The circles stop as they the edge of the image now. Instead of growing the shape, it just draws the shape at the same radius.

Next, there needs to be another, similar, function to detect if two circles are going to collide.

```
function detectShapeCollision(shape, array) {
for (let i = 0; i < array.length; i++) {
let shape2 = array[i];
let distance = dist(shape.x, shape.y, shape2.x, shape2.y);
if (distance !== 0 && distance <= shape.r + shape2.r) {
return true;
}
}
return false;
}
function draw() {
background(bg); // Clear the background on every iteration!
let shape = new Shape(random(0, width), random(0, height), 1);
shape_array.push(shape);
for (let s of shape_array) {
if (detectEdgeCollision(s)) {
s.draw();
} else if (detectShapeCollision(s, shape_array)) {
s.draw();
} else {
s.grow();
}
}
if (frameCount > 100) {
noLoop();
}
}
```

The shapes stop growing as they touch each other, but it doesn't keep new shapes from propagating inside of old shapes. If we were using shapes with a fill this wouldn't matter, but since these shapes are outlined only, we need to filter out any shapes that trigger shape collision and have a radius of 1, which indicates a brand-new shape.

```
function detectShapeCollision(shape, array) {
for (let i = 0; i < array.length; i++) {
let shape2 = array[i];
let distance = dist(shape.x, shape.y, shape2.x, shape2.y);
if (distance !== 0 && distance <= shape.r + shape2.r) {
if (shape.r === 1) {
array.pop();
}
return true;
}
}
return false;
}
```

In my Genuary piece I filter out stars that are larger than the default radius, which requires removing them from the array by index, but since we're just looking for newly-created shapes with this filter, we can just pop them off the end of the array.
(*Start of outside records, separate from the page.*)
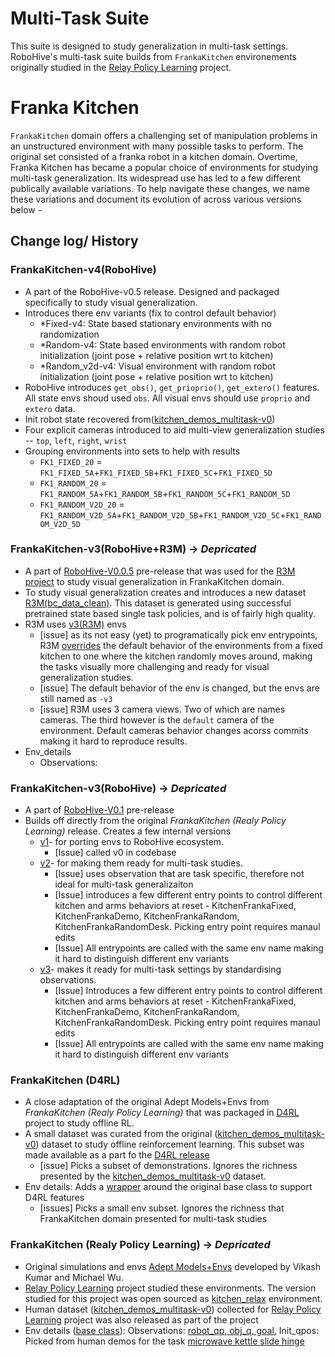 # Multi-Task Suite
This suite is designed to study generalization in multi-task settings. RoboHive's multi-task suite builds from `FrankaKitchen` environements originally studied in the [Relay Policy Learning](https://relay-policy-learning.github.io/) project.

# Franka Kitchen
`FrankaKitchen` domain offers a challenging set of manipulation problems in an unstructured environment with many possible tasks to perform. The original set consisted of a franka robot in a kitchen domain. Overtime, Franka Kitchen has became a popular choice of environments for studying multi-task generalization. Its widespread use has led to a few different publically available variations. To help navigate these changes, we name these variations and document its evolution of across various versions below -

## Change log/ History

### FrankaKitchen-v4(RoboHive)
- A part of the RoboHive-v0.5 release. Designed and packaged specifically to study visual generalization.
- Introduces there env variants (fix to control default behavior)
    - *Fixed-v4: State based stationary environments with no randomization
    - *Random-v4: State based environments with random robot initialization (joint pose + relative position  wrt to kitchen)
    - *Random_v2d-v4: Visual environment with random robot initialization (joint pose + relative position  wrt to kitchen)
- RoboHive introduces `get_obs()`, `get_prioprio()`, `get_extero()` features. All state envs shoud used `obs`. All visual envs should use `proprio` and `extero` data.
- Init robot state recovered from([kitchen_demos_multitask-v0](https://github.com/google-research/relay-policy-learning/blob/master/kitchen_demos_multitask.zip))
- Four explicit cameras introduced to aid multi-view generalization studies -- `top`, `left`, `right`, `wrist`
- Grouping environments into sets to help with results
    - `FK1_FIXED_20` = `FK1_FIXED_5A`+`FK1_FIXED_5B`+`FK1_FIXED_5C`+`FK1_FIXED_5D`
    - `FK1_RANDOM_20` = `FK1_RANDOM_5A`+`FK1_RANDOM_5B`+`FK1_RANDOM_5C`+`FK1_RANDOM_5D`
    - `FK1_RANDOM_V2D_20` = `FK1_RANDOM_V2D_5A`+`FK1_RANDOM_V2D_5B`+`FK1_RANDOM_V2D_5C`+`FK1_RANDOM_V2D_5D`


### FrankaKitchen-v3(RoboHive+R3M) &rarr; _Depricated_
- A part of [RoboHive-V0.0.5](https://github.com/vikashplus/mj_envs/releases/tag/v0.0.5) pre-release that was used for the [R3M project](https://sites.google.com/view/robot-r3m/) to study visual generalization in FrankaKitchen domain.
- To study visual generalization creates and introduces a new dataset [R3M(bc_data_clean)](https://github.com/facebookresearch/r3m/tree/eval/evaluation#downloading-demonstration-data). This dataset is generated using successful pretrained state based single task policies, and is of fairly high quality.
- R3M uses [v3(R3M)](https://github.com/vikashplus/mj_envs/blob/5a8cb3944824abe155efe9bcaf110c46c19c5564/mj_envs/envs/relay_kitchen/__init__.py#L145-L149) envs
    - [issue] as its not easy (yet) to programatically pick env entrypoints, R3M [overrides](https://github.com/vikashplus/mj_envs/commit/5a8cb3944824abe155efe9bcaf110c46c19c5564) the default behavior of the environments from a fixed kitchen to one where the kitchen randomly moves around, making the tasks visually more challenging and ready for visual generalization studies.
    - [issue] The default behavior of the env is changed, but the envs are still named as `-v3`
    - [issue] R3M uses 3 camera views. Two of which are names cameras. The third however is the `default` camera of the environment. Default cameras behavior changes acorss commits making it hard to reproduce results.
- Env_details
    - Observations:

### FrankaKitchen-v3(RoboHive) &rarr; _Depricated_
- A part of [RoboHive-V0.1](https://github.com/vikashplus/mj_envs/releases/tag/v0.1) pre-release
- Builds off directly from the original _FrankaKitchen (Realy Policy Learning)_ release. Creates a few internal versions
    - [v1](https://github.com/vikashplus/mj_envs/blob/5a8cb3944824abe155efe9bcaf110c46c19c5564/mj_envs/envs/relay_kitchen/__init__.py#L17-L22)- for porting envs to RoboHive ecosystem.
        - [Issue] called v0 in codebase
    - [v2](https://github.com/vikashplus/mj_envs/blob/5a8cb3944824abe155efe9bcaf110c46c19c5564/mj_envs/envs/relay_kitchen/__init__.py#L24-L142)- for making them ready for multi-task studies.
        - [Issue] uses observation that are task specific, therefore not ideal for multi-task generalizaiton
        - [Issue] introduces a few different entry points to control different kitchen and arms behaviors at reset - KitchenFrankaFixed, KitchenFrankaDemo, KitchenFrankaRandom, KitchenFrankaRandomDesk. Picking entry point requires manaul edits
        - [Issue] All entrypoints are called with the same env name making it hard to distinguish different env variants
    - [v3](https://github.com/vikashplus/mj_envs/blob/5a8cb3944824abe155efe9bcaf110c46c19c5564/mj_envs/envs/relay_kitchen/__init__.py#L145-L149)- makes it ready for multi-task settings by standardising observations.
        - [Issue] Introduces a few different entry points to control different kitchen and arms behaviors at reset - KitchenFrankaFixed, KitchenFrankaDemo, KitchenFrankaRandom, KitchenFrankaRandomDesk. Picking entry point requires manaul edits
        - [Issue] All entrypoints are called with the same env name making it hard to distinguish different env variants

### FrankaKitchen (D4RL)
- A close adaptation of the original Adept Models+Envs from _FrankaKitchen (Realy Policy Learning)_ that was packaged in [D4RL](https://sites.google.com/view/d4rl/home) project to study offline RL.
- A small dataset was curated from the original ([kitchen_demos_multitask-v0](https://github.com/google-research/relay-policy-learning/blob/master/kitchen_demos_multitask.zip)) dataset to study offline reinforcement learning. This subset was made available as a part fo the [D4RL release](http://rail.eecs.berkeley.edu/datasets/offline_rl/kitchen/)
    - [issue] Picks a subset of demonstrations. Ignores the richness presented by the [kitchen_demos_multitask-v0](https://github.com/google-research/relay-policy-learning/blob/master/kitchen_demos_multitask.zip) dataset.
- Env details: Adds a [wrapper](https://github.com/Farama-Foundation/D4RL/blob/master/d4rl/kitchen/kitchen_envs.py) around the original base class to support D4RL features
    - [issues] Picks a small env subset. Ignores the richness that FrankaKitchen domain presented for multi-task studies

### FrankaKitchen (Realy Policy Learning) &rarr; _Depricated_
- Original simulations and envs [Adept Models+Envs](https://github.com/google-research/relay-policy-learning) developed by Vikash Kumar and Michael Wu.
- [Relay Policy Learning](https://relay-policy-learning.github.io/) project studied these environments. The version studied for this project was open sourced as [kitchen_relax](https://github.com/google-research/relay-policy-learning/blob/master/adept_envs/adept_envs/franka/__init__.py#L21) environment.
- Human dataset ([kitchen_demos_multitask-v0](https://github.com/google-research/relay-policy-learning/blob/master/kitchen_demos_multitask.zip)) collected for [Relay Policy Learning](https://relay-policy-learning.github.io/) project was also released as part of the project
- Env details ([base class](https://github.com/google-research/relay-policy-learning/blob/master/adept_envs/adept_envs/franka/kitchen_multitask_v0.py#L130)): Observations: [robot_qp, obj_q, goal](https://github.com/google-research/relay-policy-learning/blob/master/adept_envs/adept_envs/franka/kitchen_multitask_v0.py#L130), Init_qpos: Picked from human demos for the task [microwave kettle slide hinge](https://github.com/google-research/relay-policy-learning/blob/master/adept_envs/adept_envs/franka/kitchen_multitask_v0.py#L62)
This is starting to look good! Finally, I want to try to get as many circles in as I can, instead of just stopping at the 100th frame. So, I'm going to create a global variable to count how many circles I've "killed" (by popping them off of the array), and once that hits a certain number I can assume that my image is sufficiently full, since new shapes are populating inside of old shapes.

I've also added a radius > 1 check to only draw the circle if it's passed the initial check to make sure it's not inside of another circle. This eliminates the small flashing shapes that are being deleted.

Here's the final code!

```
let c,
bg,
shape_array = [],
kills = 0;
function setup() {
createCanvas(1280, 1280);
c = "#f3e5dc";
bg = color("#142b42");
background(bg);
}
class Shape {
constructor(x, y, radius) {
this.x = x;
this.y = y;
this.r = radius;
}
draw() {
stroke(c);
strokeWeight(1);
noFill();
circle(this.x, this.y, this.r * 2);
}
grow() {
this.r++;
this.draw();
}
}
function detectEdgeCollision(shape) {
if (
dist(shape.x, shape.y, 0, shape.y) <= shape.r ||
dist(shape.x, shape.y, width, shape.y) <= shape.r ||
dist(shape.x, shape.y, shape.x, 0) <= shape.r ||
dist(shape.x, shape.y, shape.x, height) <= shape.r
) {
return true;
}
return false;
}
function detectShapeCollision(shape, array) {
for (let i = 0; i < array.length; i++) {
let shape2 = array[i];
let distance = dist(shape.x, shape.y, shape2.x, shape2.y);
if (distance !== 0 && distance <= shape.r + shape2.r) {
if (shape.r === 1) {
array.pop();
kills++;
}
return true;
}
}
return false;
}
function draw() {
background(bg); // Clear the background on every iteration!
let shape = new Shape(random(0, width), random(0, height), 1);
shape_array.push(shape);
for (let s of shape_array) {
if (detectEdgeCollision(s)) {
s.draw();
} else if (detectShapeCollision(s, shape_array)) {
if (s.r > 1) {
s.draw();
}
} else {
s.grow();
}
}
if (kills > 10000) {
console.log("stopped");
noLoop();
}
}
```

And the final image, with 10k "kills". There are plenty of refinements that can be made, but for basic shape packing this isn't too bad!

If you want to look at something a bit more complicated, you can find the code for my Genuary star design at GitHub.